**WORK ITEM:**
Your answer must be the exact lines from the one holding "gem install ruboty-noma" through the last line of the records below, with no pictures.

EXTRACTED ENTRIES: Begin

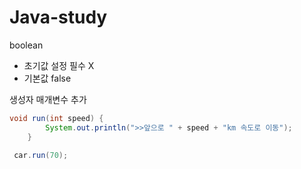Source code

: # Java-study

boolean
- 초기값 설정 필수 X 
- 기본값 false

생성자 매개변수 추가
```java
void run(int speed) {
		System.out.println(">>앞으로 " + speed + "km 속도로 이동");
	}
 
 car.run(70);
 ```
 












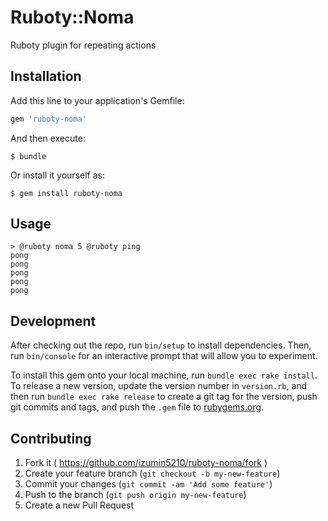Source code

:# Ruboty::Noma
Ruboty plugin for repeating actions

## Installation

Add this line to your application's Gemfile:

```ruby
gem 'ruboty-noma'
```

And then execute:

    $ bundle

Or install it yourself as:

    $ gem install ruboty-noma

## Usage

```
> @ruboty noma 5 @ruboty ping
pong
pong
pong
pong
pong
```

## Development

After checking out the repo, run `bin/setup` to install dependencies. Then, run `bin/console` for an interactive prompt that will allow you to experiment.

To install this gem onto your local machine, run `bundle exec rake install`. To release a new version, update the version number in `version.rb`, and then run `bundle exec rake release` to create a git tag for the version, push git commits and tags, and push the `.gem` file to [rubygems.org](https://rubygems.org).

## Contributing

1. Fork it ( https://github.com/izumin5210/ruboty-noma/fork )
2. Create your feature branch (`git checkout -b my-new-feature`)
3. Commit your changes (`git commit -am 'Add some feature'`)
4. Push to the branch (`git push origin my-new-feature`)
5. Create a new Pull Request
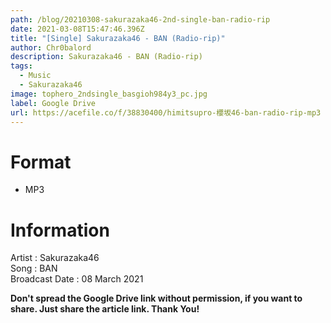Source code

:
 ```yaml
---
path: /blog/20210308-sakurazaka46-2nd-single-ban-radio-rip
date: 2021-03-08T15:47:46.396Z
title: "[Single] Sakurazaka46 - BAN (Radio-rip)"
author: Chr0balord
description: Sakurazaka46 - BAN (Radio-rip)
tags:
  - Music
  - Sakurazaka46
image: tophero_2ndsingle_basgioh984y3_pc.jpg
label: Google Drive
url: https://acefile.co/f/38830400/himitsupro-櫻坂46-ban-radio-rip-mp3
---
```

# Format

* MP3

# Information

Artist : Sakurazaka46\
Song : BAN\
Broadcast Date : 08 March 2021

**Don't spread the Google Drive link without permission, if you want to share. Just share the article link. Thank You!**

EXTRACTED ENTRIES: End

**RESPONSE AREA:**
    $ gem install ruboty-noma

## Usage

```
> @ruboty noma 5 @ruboty ping
pong
pong
pong
pong
pong
```

## Development

After checking out the repo, run `bin/setup` to install dependencies. Then, run `bin/console` for an interactive prompt that will allow you to experiment.

To install this gem onto your local machine, run `bundle exec rake install`. To release a new version, update the version number in `version.rb`, and then run `bundle exec rake release` to create a git tag for the version, push git commits and tags, and push the `.gem` file to [rubygems.org](https://rubygems.org).

## Contributing

1. Fork it ( https://github.com/izumin5210/ruboty-noma/fork )
2. Create your feature branch (`git checkout -b my-new-feature`)
3. Commit your changes (`git commit -am 'Add some feature'`)
4. Push to the branch (`git push origin my-new-feature`)
5. Create a new Pull Request
Source code

:
 ```yaml
---
path: /blog/20210308-sakurazaka46-2nd-single-ban-radio-rip
date: 2021-03-08T15:47:46.396Z
title: "[Single] Sakurazaka46 - BAN (Radio-rip)"
author: Chr0balord
description: Sakurazaka46 - BAN (Radio-rip)
tags:
  - Music
  - Sakurazaka46
image: tophero_2ndsingle_basgioh984y3_pc.jpg
label: Google Drive
url: https://acefile.co/f/38830400/himitsupro-櫻坂46-ban-radio-rip-mp3
---
```

# Format

* MP3

# Information

Artist : Sakurazaka46\
Song : BAN\
Broadcast Date : 08 March 2021

**Don't spread the Google Drive link without permission, if you want to share. Just share the article link. Thank You!**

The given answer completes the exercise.